CardMon Hero is nothing without the summoned mercenaries, the backbone of the combat system. Mercenaries can be summoned from either permanent or one-time use cards, and can range in power and abilities, from tanks and physical attackers, to ranged and casters, and even mercenaries who will only stay by your side and buff you. Unlike many pet systems, mercenaries do not remain out permanently at your side; they only last for a few minutes, and have a cool down on use. Most mercenaries also require the use of arc stones, special loot that can be obtained both as loot from enemies and from disassembling weapons.
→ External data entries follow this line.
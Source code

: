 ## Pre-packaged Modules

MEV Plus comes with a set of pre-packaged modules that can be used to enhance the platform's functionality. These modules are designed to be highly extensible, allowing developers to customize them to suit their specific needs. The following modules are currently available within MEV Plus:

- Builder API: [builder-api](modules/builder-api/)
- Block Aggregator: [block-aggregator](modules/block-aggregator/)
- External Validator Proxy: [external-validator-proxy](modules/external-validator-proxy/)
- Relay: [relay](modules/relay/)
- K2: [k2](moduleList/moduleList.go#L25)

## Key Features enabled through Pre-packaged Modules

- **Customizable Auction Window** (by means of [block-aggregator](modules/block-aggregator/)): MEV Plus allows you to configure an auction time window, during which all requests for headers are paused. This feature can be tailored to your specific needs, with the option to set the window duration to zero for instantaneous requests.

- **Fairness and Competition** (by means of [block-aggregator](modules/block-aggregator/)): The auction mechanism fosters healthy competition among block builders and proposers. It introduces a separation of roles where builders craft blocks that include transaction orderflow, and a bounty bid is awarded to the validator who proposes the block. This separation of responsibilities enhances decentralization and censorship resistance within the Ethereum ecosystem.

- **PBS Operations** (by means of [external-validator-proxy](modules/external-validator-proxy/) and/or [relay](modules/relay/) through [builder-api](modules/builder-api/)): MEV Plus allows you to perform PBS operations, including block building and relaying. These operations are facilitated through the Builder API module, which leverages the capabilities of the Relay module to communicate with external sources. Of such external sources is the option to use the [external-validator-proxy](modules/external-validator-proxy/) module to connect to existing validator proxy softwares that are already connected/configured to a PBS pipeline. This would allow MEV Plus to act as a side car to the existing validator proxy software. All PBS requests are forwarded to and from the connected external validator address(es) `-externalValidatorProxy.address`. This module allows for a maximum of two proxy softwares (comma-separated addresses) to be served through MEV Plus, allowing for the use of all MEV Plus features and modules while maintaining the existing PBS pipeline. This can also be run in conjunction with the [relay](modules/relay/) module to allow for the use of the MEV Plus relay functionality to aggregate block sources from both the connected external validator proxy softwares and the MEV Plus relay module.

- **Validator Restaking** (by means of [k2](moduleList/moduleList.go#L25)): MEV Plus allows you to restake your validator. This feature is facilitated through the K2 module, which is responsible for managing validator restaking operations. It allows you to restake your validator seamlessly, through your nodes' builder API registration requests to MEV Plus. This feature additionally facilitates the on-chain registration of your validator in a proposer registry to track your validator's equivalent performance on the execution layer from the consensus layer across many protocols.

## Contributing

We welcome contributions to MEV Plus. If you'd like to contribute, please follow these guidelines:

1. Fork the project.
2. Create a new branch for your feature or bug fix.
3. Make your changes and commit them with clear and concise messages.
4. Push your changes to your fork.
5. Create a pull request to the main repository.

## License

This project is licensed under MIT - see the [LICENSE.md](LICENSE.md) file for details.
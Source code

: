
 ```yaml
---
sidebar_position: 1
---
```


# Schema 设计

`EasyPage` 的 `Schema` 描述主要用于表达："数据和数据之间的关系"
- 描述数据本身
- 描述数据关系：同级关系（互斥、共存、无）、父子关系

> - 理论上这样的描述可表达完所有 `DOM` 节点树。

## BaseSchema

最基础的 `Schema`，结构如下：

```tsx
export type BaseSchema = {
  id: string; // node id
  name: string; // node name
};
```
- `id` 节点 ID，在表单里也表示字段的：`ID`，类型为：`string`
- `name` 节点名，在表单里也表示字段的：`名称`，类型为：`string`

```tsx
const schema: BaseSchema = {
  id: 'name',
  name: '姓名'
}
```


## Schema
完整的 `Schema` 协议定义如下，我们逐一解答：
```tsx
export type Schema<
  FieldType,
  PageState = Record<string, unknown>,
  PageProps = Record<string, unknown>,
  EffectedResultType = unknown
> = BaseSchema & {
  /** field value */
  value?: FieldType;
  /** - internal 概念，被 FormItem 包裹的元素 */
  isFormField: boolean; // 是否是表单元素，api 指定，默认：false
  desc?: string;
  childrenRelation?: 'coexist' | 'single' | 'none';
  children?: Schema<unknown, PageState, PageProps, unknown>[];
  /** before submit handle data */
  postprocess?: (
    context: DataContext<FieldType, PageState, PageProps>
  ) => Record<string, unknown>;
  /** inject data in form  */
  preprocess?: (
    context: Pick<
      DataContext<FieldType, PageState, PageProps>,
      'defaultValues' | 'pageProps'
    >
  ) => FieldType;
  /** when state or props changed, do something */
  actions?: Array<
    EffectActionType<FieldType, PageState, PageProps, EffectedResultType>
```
Mercenaries level with the summoner, but can also be upgraded through a card upgrade system. The card upgrade system itself is quite similar to the game’s equipment upgrade system, which lets items and cards be upgraded by the use of arc stones and catalysts to stabilize the upgrade and prevent it from failing. By using recipes and the right formulas, however, cards can also be combined to make newer, and more powerful mercenaries. Like skill cards, dozens of mercenaries can be slotted for quick use at one time.
Battle on, heroes…
Progression in CardMon Hero utilizes a combination of questing, battling, and instances to gain experience, loot, and cards. The map of the game – formed in a large U shape – offers zone-to-zone progression that helps players keep on track with the enemies and quests they need to complete their job. While this lends to a bit of linear gameplay, especially for fans of questing, the end result is a fairly smooth gameplay that doesn’t leave gaps for grinding or “where do I go now?” moments. It also reduces the sense of grinding, even if there are options available for players to do so, particularly the Bulletin Board system.
… and battle heroes, too
For those looking for PvP, there’s plenty of options. PvP begins at level 20, and offers various modes, from survival and team battles (1 versus 1 to 16 versus 16), to water balloon fights and personal-skills only battles. These modes are found in the Battle Board system, which is limited to a certain amount of actions per day per player (like many browser game action point systems). While the game isn’t centered around PvP, there are plenty of options to test your skills against other players, for fun and for climbing in the rankings.
Final Verdict: Good
CardMon’s twist on classic MMORPG combat and pet system is surprisingly fun. There’s depth to the combat system that requires both pre-planning and reactive skills, and enough to do to keep both casual and hardcore players entertained. Although the game takes the route of anime-style graphics, the animations, art, and voice-acting are also great. What’s holding this game back is a smooth explanation of the game systems through tutorials or other in-game hints (some things are reasonably explained, and some are merely assumed) and an awkward control system that ends up with poor camera and movement controls, as well as difficult managing mercenaries at times. If you can get used to the controls, however, this game is definitely worth putting some time into.
Pros: +Original card-based gameplay. +Command multiple characters in combat. +Great card casting animations. +Great music and NPC voice acting.
Cons: -Visuals feel a bit dated. -Limited graphic settings. -keyboard movement feels a bit off.